Running into a stacked box where you have 6 blockers for 6 defenders can be successful. You can call it "putting the players in a position to be succesful" . But it doesn't work out that way.
It only takes one unblocked man to stop one of these running plays at the line. Say your OLine is making blocks 90% of the time - your plays are still only 50% effective. Look at Saturday's game, and it's obvious that our Oline was much worse than 90%. And what's the upside? Perfect blocking gets us 5 yards. Add in underclassmen tight ends that can't block anything + losing our best player, then you have what happened Saturday - perfect blocking happens hardly ever, most runs get stopped at the line. Borges is calling plays like he expects the offensive line to execute - all of Borges's calls make sense if the offensive line executes - and it's absurd to think that the offensive line will execute. That's how you get 1 ypc on playcalling that "makes sense".

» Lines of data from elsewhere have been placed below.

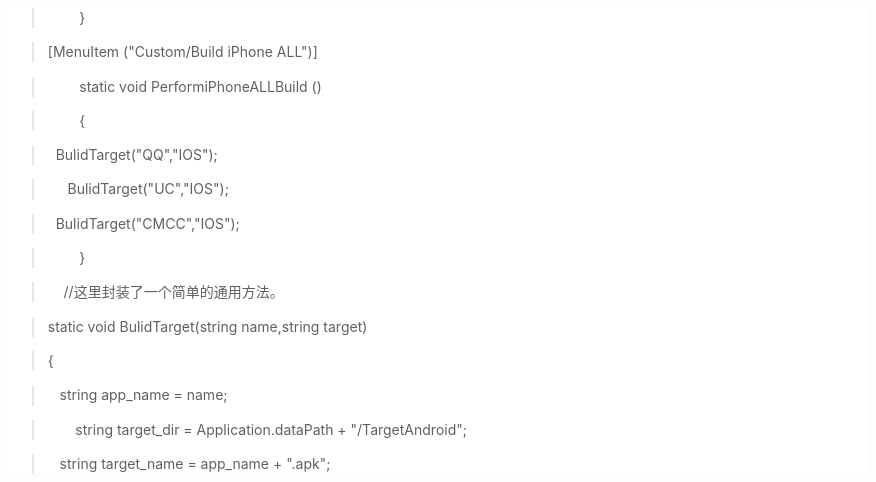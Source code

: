 >

>         }

>

>  
>

>

> [MenuItem ("Custom/Build iPhone ALL")]

>

>         static void PerformiPhoneALLBuild ()

>

>         {

>

>   BulidTarget("QQ","IOS");

>

>      BulidTarget("UC","IOS");

>

>   BulidTarget("CMCC","IOS");

>

>         }

>

>  
>

>

>     //这里封装了一个简单的通用方法。

>

> static void BulidTarget(string name,string target)

>

> {

>

>    string app_name = name;

>

>        string target_dir = Application.dataPath + "/TargetAndroid";

>

>    string target_name = app_name + ".apk";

So get rid of useless tight ends, spread the field so you have to execute fewer blocks to be successful. You can say that's not Borges's philosophy - well I hate Borges's philosophy. Our super-manball Carr days averaged 4.5 ypc at best - that's the ceiling here. There's no reason for a team as talented as Michigan to settle for that.
Now, onto the overtime playcalling. You can say Borges was being "conservative". He wasn't. He was afraid to take a risk. Your goal in that situation is to maximize your chance of winning. Running three straight plays into a stacked box and settling for a 40 yard field goal = 65% chance of winning* in OT1. Throw a fade to Funchess, run something to the edge, have Gardner run it - ANYTHING but settling for 0 yards gained. Sure, having Gardner pass has a 10% chance of being picked off, but you're ALREADY at a 35% chance of scoring 0 points if you decide to play "conservative".
*(everyone that says Gibbons should have made that kick is wrong. It doesn't matter how many he kicked in a row, he's still a college kicker. anything else is gambler's fallacy bullshit).